In the Chicago Star, Davis and his comrades eviscerated GM every chance they had. The Star, for instance, mocked the claims of Winston Churchill—incidentally, Davis, like Obama, did not like Churchill—that an Iron Curtain was being erected by Stalin in Europe; to the contrary, the Star maintained that the only “Iron Curtains” were those being erected by the likes of General Motors. The problem was not Stalin’s Iron Curtain, scoffed Frank Marshall Davis in his usual incendiary language, but “G.M.’s iron curtain,” being raised by “General Motors’ Hitlers.” The Chicago Star carried headlines claiming that GM itself was a “branch of U.S. imperialism.”

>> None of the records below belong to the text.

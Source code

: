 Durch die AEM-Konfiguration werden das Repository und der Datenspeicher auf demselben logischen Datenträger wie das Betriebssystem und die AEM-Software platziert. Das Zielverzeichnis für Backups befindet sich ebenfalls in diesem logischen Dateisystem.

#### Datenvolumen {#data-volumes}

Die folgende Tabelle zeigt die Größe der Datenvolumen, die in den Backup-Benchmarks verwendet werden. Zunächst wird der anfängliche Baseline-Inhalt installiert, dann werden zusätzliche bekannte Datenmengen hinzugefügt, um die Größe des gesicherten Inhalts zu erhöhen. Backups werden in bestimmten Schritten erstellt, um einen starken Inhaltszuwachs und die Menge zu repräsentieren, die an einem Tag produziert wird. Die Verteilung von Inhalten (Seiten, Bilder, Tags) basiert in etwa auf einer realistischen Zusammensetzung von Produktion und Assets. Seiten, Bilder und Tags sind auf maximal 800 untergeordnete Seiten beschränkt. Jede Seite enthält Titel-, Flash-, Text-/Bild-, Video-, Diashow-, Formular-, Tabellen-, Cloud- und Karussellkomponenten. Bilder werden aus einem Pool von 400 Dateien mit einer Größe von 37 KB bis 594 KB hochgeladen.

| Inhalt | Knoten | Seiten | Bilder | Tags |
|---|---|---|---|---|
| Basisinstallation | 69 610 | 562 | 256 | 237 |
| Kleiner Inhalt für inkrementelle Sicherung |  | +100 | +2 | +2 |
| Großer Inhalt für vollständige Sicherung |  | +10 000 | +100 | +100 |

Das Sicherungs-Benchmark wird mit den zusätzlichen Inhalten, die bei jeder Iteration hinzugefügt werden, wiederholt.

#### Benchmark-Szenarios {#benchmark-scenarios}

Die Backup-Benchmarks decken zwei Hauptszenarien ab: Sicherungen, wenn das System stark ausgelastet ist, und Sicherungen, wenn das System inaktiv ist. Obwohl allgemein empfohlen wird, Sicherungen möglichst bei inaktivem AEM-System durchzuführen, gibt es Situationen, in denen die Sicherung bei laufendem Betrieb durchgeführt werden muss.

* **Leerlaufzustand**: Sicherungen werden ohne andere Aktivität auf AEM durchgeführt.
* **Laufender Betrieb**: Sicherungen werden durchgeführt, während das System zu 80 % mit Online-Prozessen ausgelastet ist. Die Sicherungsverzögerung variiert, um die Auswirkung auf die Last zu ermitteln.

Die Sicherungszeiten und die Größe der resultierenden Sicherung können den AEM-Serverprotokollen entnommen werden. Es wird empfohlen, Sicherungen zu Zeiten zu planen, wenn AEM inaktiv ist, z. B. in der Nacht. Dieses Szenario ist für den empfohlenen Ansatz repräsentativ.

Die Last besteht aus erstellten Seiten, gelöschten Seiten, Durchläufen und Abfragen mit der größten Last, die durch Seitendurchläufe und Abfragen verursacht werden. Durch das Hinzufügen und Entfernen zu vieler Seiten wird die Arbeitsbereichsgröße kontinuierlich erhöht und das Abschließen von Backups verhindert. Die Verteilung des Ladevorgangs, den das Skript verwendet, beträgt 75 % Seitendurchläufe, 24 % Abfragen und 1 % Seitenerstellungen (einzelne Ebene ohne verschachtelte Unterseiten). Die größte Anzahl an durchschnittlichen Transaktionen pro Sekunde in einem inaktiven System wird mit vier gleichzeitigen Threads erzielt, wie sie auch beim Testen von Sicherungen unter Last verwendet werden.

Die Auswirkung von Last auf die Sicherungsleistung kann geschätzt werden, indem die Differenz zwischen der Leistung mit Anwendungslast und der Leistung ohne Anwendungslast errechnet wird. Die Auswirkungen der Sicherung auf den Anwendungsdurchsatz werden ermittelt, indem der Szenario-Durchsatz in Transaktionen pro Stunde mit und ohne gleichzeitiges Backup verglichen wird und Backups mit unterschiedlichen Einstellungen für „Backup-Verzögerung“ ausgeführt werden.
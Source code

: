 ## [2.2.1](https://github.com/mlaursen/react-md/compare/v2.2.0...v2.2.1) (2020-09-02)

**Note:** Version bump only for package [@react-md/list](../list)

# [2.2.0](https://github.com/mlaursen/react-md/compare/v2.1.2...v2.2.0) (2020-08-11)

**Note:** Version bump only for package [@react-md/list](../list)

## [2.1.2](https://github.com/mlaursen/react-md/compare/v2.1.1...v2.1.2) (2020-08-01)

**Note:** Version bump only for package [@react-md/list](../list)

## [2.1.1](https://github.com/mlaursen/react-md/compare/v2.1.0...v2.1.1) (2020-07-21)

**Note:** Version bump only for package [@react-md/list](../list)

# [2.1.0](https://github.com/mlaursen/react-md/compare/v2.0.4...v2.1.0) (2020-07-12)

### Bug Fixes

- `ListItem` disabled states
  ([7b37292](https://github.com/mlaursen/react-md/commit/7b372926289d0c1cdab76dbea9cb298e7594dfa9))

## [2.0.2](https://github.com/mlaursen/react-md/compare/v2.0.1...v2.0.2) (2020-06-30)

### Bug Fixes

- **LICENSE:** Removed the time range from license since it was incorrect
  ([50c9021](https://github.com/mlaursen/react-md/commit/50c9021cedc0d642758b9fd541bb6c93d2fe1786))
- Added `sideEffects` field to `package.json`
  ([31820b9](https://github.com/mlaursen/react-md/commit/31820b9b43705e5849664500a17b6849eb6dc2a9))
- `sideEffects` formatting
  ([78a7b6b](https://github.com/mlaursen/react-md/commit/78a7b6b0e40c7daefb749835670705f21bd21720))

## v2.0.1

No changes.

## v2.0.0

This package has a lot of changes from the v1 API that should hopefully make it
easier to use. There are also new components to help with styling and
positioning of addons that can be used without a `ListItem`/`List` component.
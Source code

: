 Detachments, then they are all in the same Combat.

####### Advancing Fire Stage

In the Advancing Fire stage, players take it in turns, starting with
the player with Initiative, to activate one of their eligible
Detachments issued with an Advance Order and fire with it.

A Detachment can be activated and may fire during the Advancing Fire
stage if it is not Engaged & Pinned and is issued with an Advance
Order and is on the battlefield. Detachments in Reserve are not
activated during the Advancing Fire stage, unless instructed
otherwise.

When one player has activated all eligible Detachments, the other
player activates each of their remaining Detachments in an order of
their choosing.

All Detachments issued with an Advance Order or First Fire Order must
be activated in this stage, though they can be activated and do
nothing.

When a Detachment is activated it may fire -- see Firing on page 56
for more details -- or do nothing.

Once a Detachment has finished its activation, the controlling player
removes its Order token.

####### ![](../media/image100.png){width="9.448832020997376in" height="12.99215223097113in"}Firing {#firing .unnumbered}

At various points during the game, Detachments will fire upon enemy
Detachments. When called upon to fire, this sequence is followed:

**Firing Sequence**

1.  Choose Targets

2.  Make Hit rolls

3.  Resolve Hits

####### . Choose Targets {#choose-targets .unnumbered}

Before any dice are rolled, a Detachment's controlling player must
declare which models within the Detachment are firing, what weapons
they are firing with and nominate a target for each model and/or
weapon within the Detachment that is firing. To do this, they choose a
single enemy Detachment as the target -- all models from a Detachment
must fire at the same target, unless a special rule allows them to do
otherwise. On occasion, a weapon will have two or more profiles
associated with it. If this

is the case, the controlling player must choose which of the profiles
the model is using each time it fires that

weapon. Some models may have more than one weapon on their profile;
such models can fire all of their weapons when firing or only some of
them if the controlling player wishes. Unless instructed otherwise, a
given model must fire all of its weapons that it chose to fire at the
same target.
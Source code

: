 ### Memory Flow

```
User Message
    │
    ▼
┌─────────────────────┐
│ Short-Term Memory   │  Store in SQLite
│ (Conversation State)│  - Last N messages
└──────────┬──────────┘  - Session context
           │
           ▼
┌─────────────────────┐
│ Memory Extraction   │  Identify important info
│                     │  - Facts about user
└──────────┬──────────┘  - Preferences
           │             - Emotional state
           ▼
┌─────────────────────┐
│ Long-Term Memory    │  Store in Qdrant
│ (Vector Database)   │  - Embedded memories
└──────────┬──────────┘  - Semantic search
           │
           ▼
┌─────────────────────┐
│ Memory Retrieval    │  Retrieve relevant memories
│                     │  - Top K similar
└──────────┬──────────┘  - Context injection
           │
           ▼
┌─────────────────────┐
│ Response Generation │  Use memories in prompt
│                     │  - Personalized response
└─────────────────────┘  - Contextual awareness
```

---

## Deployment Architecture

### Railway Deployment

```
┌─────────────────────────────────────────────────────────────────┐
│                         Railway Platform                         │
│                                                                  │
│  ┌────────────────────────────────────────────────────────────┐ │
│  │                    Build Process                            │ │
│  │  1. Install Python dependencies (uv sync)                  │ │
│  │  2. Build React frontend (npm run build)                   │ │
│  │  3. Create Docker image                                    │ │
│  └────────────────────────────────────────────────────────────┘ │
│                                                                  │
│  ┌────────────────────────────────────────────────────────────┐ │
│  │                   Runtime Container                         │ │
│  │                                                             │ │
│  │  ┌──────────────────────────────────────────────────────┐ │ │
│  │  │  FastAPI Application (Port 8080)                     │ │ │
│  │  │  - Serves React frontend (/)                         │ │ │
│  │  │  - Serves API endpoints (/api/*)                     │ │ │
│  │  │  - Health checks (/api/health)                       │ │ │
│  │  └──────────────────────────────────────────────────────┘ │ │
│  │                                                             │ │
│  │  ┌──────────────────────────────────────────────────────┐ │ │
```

Frank Marshall Davis saw GM as a sinister force, and was unrelenting in his anti-GM crusade for years to come. He was particularly indignant at GM’s profits, which he felt were too high. According to Davis, GM, like America as a whole, was good at manufacturing one thing: “we have manufactured a national horror of socialism.”
In a January 26, 1950 column, titled, “Free Enterprise or Socialism,” Davis framed an America on the verge of another Great Depression, with a “virtual dictatorship of Big Business” being the culprit. Zeroing in on the “tentacles of Big Business,” Davis cut loose on GM:
Alfred Sloan of General Motors announced that his gigantic company made a profit last year of $600,000,000, more than any other corporation in history. Over the years, General Motors has swallowed up or knocked out car manufacturer after car manufacturer so that today less than a handful of competitors remains. Free enterprise, eh?
Obviously, a business that can show a profit in one year of $600,000,000 is in a position to control government. When we remember that the directors and major stockholders of one industry also shape the policies of banks and other huge corporations, it is easy to see that the tentacles of Big Business control just about everything they think they need to insure continued profits…. For many years now we have been living under the virtual dictatorship of Big Business which all but drove us to ruin in 1929….
Government policy is fixed in Wall Street and transmitted through the corporation executives….
Davis was irate that “firms [such] as General Motors could make $600,000,000 profit while unemployment skyrocketed.”